Task description
Only the pictures are to be left out; return the rest of the data exactly as it stands.

----- Records

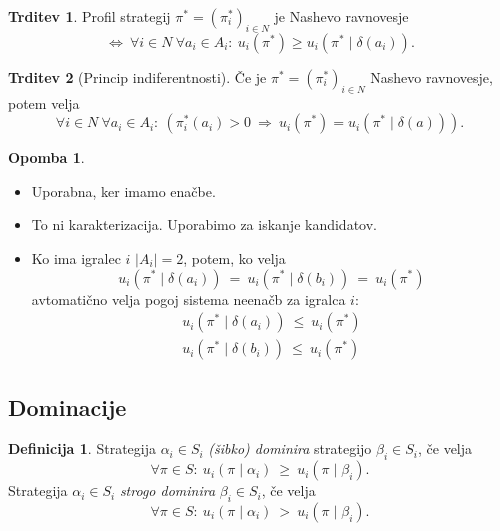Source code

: \documentclass[11pt]{article}
\theoremstyle{definition}
\newtheorem{definicija}{Definicija}[section]
\theoremstyle{definition}
\newtheorem{trditev}{Trditev}[section]
\theoremstyle{definition}
\theoremstyle{definition}
\newtheorem*{opomba}{Opomba}
\begin{document}
\begin{trditev}

Profil strategij $\pi^* = (\pi_i^*)_{i\in N}$ je Nashevo ravnovesje
$$\iff~ \forall i \in N ~\forall a_i \in A_i: ~u_i(\pi^*) \geq u_i(\pi^* \mid \delta(a_i)).$$

\end{trditev}
\vspace{0.5cm}

\begin{trditev}[Princip indiferentnosti]

Če je $\pi^* = (\pi_i^*)_{i \in N}$ Nashevo ravnovesje, potem velja
$$\forall i \in N ~\forall a_i \in A_i: ~(\pi_i^*(a_i) > 0 ~\Rightarrow~ u_i(\pi^*) = u_i(\pi^* \mid \delta(a))).$$

\end{trditev}
\vspace{0.5cm}

\begin{opomba}
~
\begin{itemize}
	\item Uporabna, ker imamo enačbe.
	\item To ni karakterizacija. Uporabimo za iskanje kandidatov.
	\item Ko ima igralec $i$ $|A_i| = 2$, potem, ko velja
	$$u_i(\pi^* \mid \delta(a_i)) ~=~ u_i(\pi^* \mid \delta(b_i)) ~=~ u_i(\pi^*)$$
	avtomatično velja pogoj sistema neenačb za igralca $i$:
	\begin{align*}
	u_i(\pi^* \mid \delta(a_i)) ~\leq~ u_i(\pi^*) \\
	u_i(\pi^* \mid \delta(b_i)) ~\leq~ u_i(\pi^*)
	\end{align*}
\end{itemize}

\end{opomba}
\vspace{0.5cm}


\subsection{Dominacije}
\vspace{0.5cm}

\begin{definicija}

Strategija $\alpha_i \in S_i$ \textit{(šibko) dominira} strategijo $\beta_i \in S_i$, če velja
$$\forall \pi \in S: ~u_i(\pi \mid \alpha_i) ~\geq~ u_i(\pi \mid \beta_i).$$
Strategija $\alpha_i \in S_i$ \textit{strogo dominira} $\beta_i \in S_i$, če velja
$$\forall \pi \in S: ~u_i(\pi \mid \alpha_i) ~>~ u_i(\pi \mid \beta_i).$$

\end{definicija}
\vspace{0.5cm}
\end{document}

----------

Written response
Source code

: \documentclass[11pt]{article}
\theoremstyle{definition}
\newtheorem{definicija}{Definicija}[section]
\theoremstyle{definition}
\newtheorem{trditev}{Trditev}[section]
\theoremstyle{definition}
\theoremstyle{definition}
\newtheorem*{opomba}{Opomba}
\begin{document}
\begin{trditev}

Profil strategij $\pi^* = (\pi_i^*)_{i\in N}$ je Nashevo ravnovesje
$$\iff~ \forall i \in N ~\forall a_i \in A_i: ~u_i(\pi^*) \geq u_i(\pi^* \mid \delta(a_i)).$$

\end{trditev}
\vspace{0.5cm}

\begin{trditev}[Princip indiferentnosti]

Če je $\pi^* = (\pi_i^*)_{i \in N}$ Nashevo ravnovesje, potem velja
$$\forall i \in N ~\forall a_i \in A_i: ~(\pi_i^*(a_i) > 0 ~\Rightarrow~ u_i(\pi^*) = u_i(\pi^* \mid \delta(a))).$$

\end{trditev}
\vspace{0.5cm}

\begin{opomba}
~
\begin{itemize}
	\item Uporabna, ker imamo enačbe.
	\item To ni karakterizacija. Uporabimo za iskanje kandidatov.
	\item Ko ima igralec $i$ $|A_i| = 2$, potem, ko velja
	$$u_i(\pi^* \mid \delta(a_i)) ~=~ u_i(\pi^* \mid \delta(b_i)) ~=~ u_i(\pi^*)$$
	avtomatično velja pogoj sistema neenačb za igralca $i$:
	\begin{align*}
	u_i(\pi^* \mid \delta(a_i)) ~\leq~ u_i(\pi^*) \\
	u_i(\pi^* \mid \delta(b_i)) ~\leq~ u_i(\pi^*)
	\end{align*}
\end{itemize}

\end{opomba}
\vspace{0.5cm}


\subsection{Dominacije}
\vspace{0.5cm}

\begin{definicija}

Strategija $\alpha_i \in S_i$ \textit{(šibko) dominira} strategijo $\beta_i \in S_i$, če velja
$$\forall \pi \in S: ~u_i(\pi \mid \alpha_i) ~\geq~ u_i(\pi \mid \beta_i).$$
Strategija $\alpha_i \in S_i$ \textit{strogo dominira} $\beta_i \in S_i$, če velja
$$\forall \pi \in S: ~u_i(\pi \mid \alpha_i) ~>~ u_i(\pi \mid \beta_i).$$

\end{definicija}
\vspace{0.5cm}
\end{document}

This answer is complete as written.